## [Data extract]
--------------------

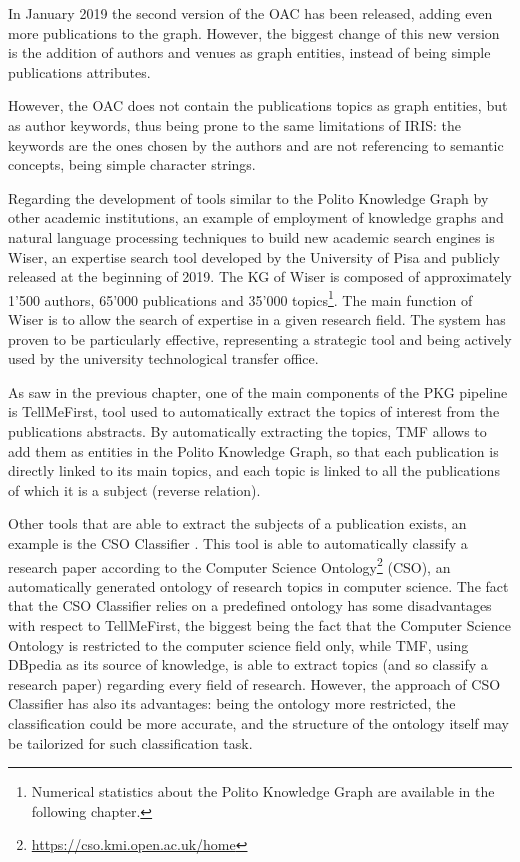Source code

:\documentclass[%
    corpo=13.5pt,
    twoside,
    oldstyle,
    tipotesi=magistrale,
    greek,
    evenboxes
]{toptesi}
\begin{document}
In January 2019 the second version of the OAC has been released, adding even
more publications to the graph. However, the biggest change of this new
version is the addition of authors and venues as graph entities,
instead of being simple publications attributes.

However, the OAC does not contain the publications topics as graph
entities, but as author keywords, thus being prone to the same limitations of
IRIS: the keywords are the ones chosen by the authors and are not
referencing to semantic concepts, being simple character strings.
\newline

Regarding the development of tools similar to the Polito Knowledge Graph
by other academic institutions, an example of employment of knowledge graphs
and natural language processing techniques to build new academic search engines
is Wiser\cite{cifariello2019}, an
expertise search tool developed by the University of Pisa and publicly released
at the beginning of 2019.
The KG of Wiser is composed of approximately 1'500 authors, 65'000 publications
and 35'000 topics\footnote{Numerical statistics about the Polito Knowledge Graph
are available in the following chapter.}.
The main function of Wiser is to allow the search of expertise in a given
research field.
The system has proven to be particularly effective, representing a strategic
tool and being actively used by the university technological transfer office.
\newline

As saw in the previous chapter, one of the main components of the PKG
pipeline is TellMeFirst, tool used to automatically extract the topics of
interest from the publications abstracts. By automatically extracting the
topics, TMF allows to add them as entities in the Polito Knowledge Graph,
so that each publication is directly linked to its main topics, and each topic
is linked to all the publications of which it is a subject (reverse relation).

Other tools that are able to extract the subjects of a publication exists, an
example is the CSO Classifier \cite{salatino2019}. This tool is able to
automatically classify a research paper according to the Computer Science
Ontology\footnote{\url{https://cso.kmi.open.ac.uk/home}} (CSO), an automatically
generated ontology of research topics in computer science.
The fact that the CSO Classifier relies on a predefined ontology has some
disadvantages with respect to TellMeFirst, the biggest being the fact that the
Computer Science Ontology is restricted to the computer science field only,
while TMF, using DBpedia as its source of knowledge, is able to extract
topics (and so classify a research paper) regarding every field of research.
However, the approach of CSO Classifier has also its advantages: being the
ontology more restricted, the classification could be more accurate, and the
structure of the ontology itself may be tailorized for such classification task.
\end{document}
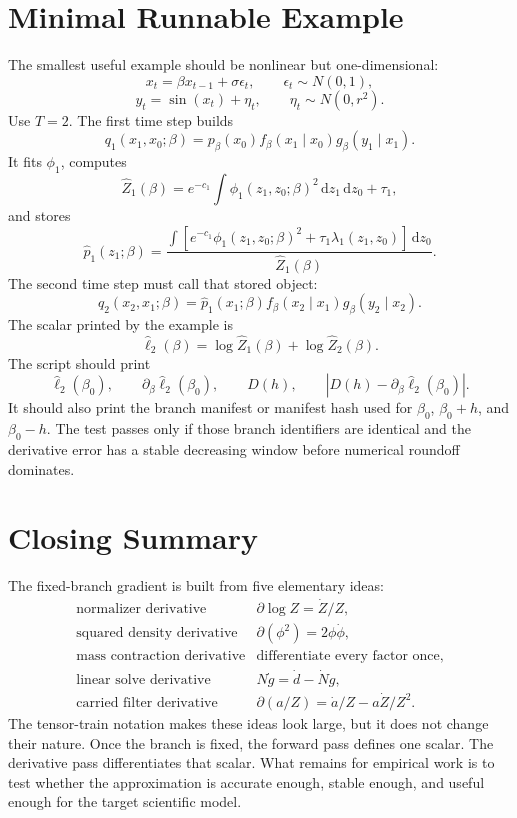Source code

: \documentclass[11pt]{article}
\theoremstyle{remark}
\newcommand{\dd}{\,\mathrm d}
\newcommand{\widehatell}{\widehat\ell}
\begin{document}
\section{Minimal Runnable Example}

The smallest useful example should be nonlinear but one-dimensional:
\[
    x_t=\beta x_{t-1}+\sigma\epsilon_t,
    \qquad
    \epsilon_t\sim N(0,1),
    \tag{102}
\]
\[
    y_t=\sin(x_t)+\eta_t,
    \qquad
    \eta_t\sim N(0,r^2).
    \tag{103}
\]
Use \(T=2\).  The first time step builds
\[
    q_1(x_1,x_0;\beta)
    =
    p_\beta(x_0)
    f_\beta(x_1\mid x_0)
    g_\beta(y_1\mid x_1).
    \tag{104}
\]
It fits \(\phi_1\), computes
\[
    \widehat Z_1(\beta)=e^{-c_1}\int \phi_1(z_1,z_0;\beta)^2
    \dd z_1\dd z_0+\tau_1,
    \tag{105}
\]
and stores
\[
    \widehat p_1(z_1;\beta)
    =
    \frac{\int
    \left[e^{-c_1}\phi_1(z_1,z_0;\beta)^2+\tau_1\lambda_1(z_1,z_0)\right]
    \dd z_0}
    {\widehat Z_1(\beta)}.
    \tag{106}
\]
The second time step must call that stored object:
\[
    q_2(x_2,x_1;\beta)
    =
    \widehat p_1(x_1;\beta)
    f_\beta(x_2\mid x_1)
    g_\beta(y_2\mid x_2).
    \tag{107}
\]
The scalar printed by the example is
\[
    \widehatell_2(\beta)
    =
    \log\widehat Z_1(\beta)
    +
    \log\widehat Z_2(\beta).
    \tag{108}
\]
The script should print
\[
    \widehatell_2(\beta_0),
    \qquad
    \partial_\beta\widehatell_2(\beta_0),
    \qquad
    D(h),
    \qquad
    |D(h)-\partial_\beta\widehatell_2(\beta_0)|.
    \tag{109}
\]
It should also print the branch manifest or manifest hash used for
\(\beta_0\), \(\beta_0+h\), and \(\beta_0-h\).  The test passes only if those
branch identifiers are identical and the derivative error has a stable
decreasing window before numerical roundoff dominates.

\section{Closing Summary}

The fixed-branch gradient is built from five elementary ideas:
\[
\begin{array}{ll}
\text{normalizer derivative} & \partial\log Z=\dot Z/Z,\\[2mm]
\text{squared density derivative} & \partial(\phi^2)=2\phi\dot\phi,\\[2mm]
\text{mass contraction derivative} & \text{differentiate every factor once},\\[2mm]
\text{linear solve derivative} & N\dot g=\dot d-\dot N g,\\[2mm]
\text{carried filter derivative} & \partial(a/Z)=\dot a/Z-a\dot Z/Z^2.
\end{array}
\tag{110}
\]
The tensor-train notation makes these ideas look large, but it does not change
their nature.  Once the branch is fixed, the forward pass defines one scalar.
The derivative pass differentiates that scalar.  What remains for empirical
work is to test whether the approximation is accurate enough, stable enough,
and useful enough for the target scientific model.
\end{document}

--------------------

## [Directions]
Give every record again exactly, apart from the pictures, which stay out.

## [Problem solution]
Source code

:\documentclass[%
    corpo=13.5pt,
    twoside,
    oldstyle,
    tipotesi=magistrale,
    greek,
    evenboxes
]{toptesi}
\begin{document}
In January 2019 the second version of the OAC has been released, adding even
more publications to the graph. However, the biggest change of this new
version is the addition of authors and venues as graph entities,
instead of being simple publications attributes.

However, the OAC does not contain the publications topics as graph
entities, but as author keywords, thus being prone to the same limitations of
IRIS: the keywords are the ones chosen by the authors and are not
referencing to semantic concepts, being simple character strings.
\newline

Regarding the development of tools similar to the Polito Knowledge Graph
by other academic institutions, an example of employment of knowledge graphs
and natural language processing techniques to build new academic search engines
is Wiser\cite{cifariello2019}, an
expertise search tool developed by the University of Pisa and publicly released
at the beginning of 2019.
The KG of Wiser is composed of approximately 1'500 authors, 65'000 publications
and 35'000 topics\footnote{Numerical statistics about the Polito Knowledge Graph
are available in the following chapter.}.
The main function of Wiser is to allow the search of expertise in a given
research field.
The system has proven to be particularly effective, representing a strategic
tool and being actively used by the university technological transfer office.
\newline

As saw in the previous chapter, one of the main components of the PKG
pipeline is TellMeFirst, tool used to automatically extract the topics of
interest from the publications abstracts. By automatically extracting the
topics, TMF allows to add them as entities in the Polito Knowledge Graph,
so that each publication is directly linked to its main topics, and each topic
is linked to all the publications of which it is a subject (reverse relation).

Other tools that are able to extract the subjects of a publication exists, an
example is the CSO Classifier \cite{salatino2019}. This tool is able to
automatically classify a research paper according to the Computer Science
Ontology\footnote{\url{https://cso.kmi.open.ac.uk/home}} (CSO), an automatically
generated ontology of research topics in computer science.
The fact that the CSO Classifier relies on a predefined ontology has some
disadvantages with respect to TellMeFirst, the biggest being the fact that the
Computer Science Ontology is restricted to the computer science field only,
while TMF, using DBpedia as its source of knowledge, is able to extract
topics (and so classify a research paper) regarding every field of research.
However, the approach of CSO Classifier has also its advantages: being the
ontology more restricted, the classification could be more accurate, and the
structure of the ontology itself may be tailorized for such classification task.
\end{document}
Source code

: \documentclass[11pt]{article}
\theoremstyle{remark}
\newcommand{\dd}{\,\mathrm d}
\newcommand{\widehatell}{\widehat\ell}
\begin{document}
\section{Minimal Runnable Example}

The smallest useful example should be nonlinear but one-dimensional:
\[
    x_t=\beta x_{t-1}+\sigma\epsilon_t,
    \qquad
    \epsilon_t\sim N(0,1),
    \tag{102}
\]
\[
    y_t=\sin(x_t)+\eta_t,
    \qquad
    \eta_t\sim N(0,r^2).
    \tag{103}
\]
Use \(T=2\).  The first time step builds
\[
    q_1(x_1,x_0;\beta)
    =
    p_\beta(x_0)
    f_\beta(x_1\mid x_0)
    g_\beta(y_1\mid x_1).
    \tag{104}
\]
It fits \(\phi_1\), computes
\[
    \widehat Z_1(\beta)=e^{-c_1}\int \phi_1(z_1,z_0;\beta)^2
    \dd z_1\dd z_0+\tau_1,
    \tag{105}
\]
and stores
\[
    \widehat p_1(z_1;\beta)
    =
    \frac{\int
    \left[e^{-c_1}\phi_1(z_1,z_0;\beta)^2+\tau_1\lambda_1(z_1,z_0)\right]
    \dd z_0}
    {\widehat Z_1(\beta)}.
    \tag{106}
\]
The second time step must call that stored object:
\[
    q_2(x_2,x_1;\beta)
    =
    \widehat p_1(x_1;\beta)
    f_\beta(x_2\mid x_1)
    g_\beta(y_2\mid x_2).
    \tag{107}
\]
The scalar printed by the example is
\[
    \widehatell_2(\beta)
    =
    \log\widehat Z_1(\beta)
    +
    \log\widehat Z_2(\beta).
    \tag{108}
\]
The script should print
\[
    \widehatell_2(\beta_0),
    \qquad
    \partial_\beta\widehatell_2(\beta_0),
    \qquad
    D(h),
    \qquad
    |D(h)-\partial_\beta\widehatell_2(\beta_0)|.
    \tag{109}
\]
It should also print the branch manifest or manifest hash used for
\(\beta_0\), \(\beta_0+h\), and \(\beta_0-h\).  The test passes only if those
branch identifiers are identical and the derivative error has a stable
decreasing window before numerical roundoff dominates.

\section{Closing Summary}

The fixed-branch gradient is built from five elementary ideas:
\[
\begin{array}{ll}
\text{normalizer derivative} & \partial\log Z=\dot Z/Z,\\[2mm]
\text{squared density derivative} & \partial(\phi^2)=2\phi\dot\phi,\\[2mm]
\text{mass contraction derivative} & \text{differentiate every factor once},\\[2mm]
\text{linear solve derivative} & N\dot g=\dot d-\dot N g,\\[2mm]
\text{carried filter derivative} & \partial(a/Z)=\dot a/Z-a\dot Z/Z^2.
\end{array}
\tag{110}
\]
The tensor-train notation makes these ideas look large, but it does not change
their nature.  Once the branch is fixed, the forward pass defines one scalar.
The derivative pass differentiates that scalar.  What remains for empirical
work is to test whether the approximation is accurate enough, stable enough,
and useful enough for the target scientific model.
\end{document}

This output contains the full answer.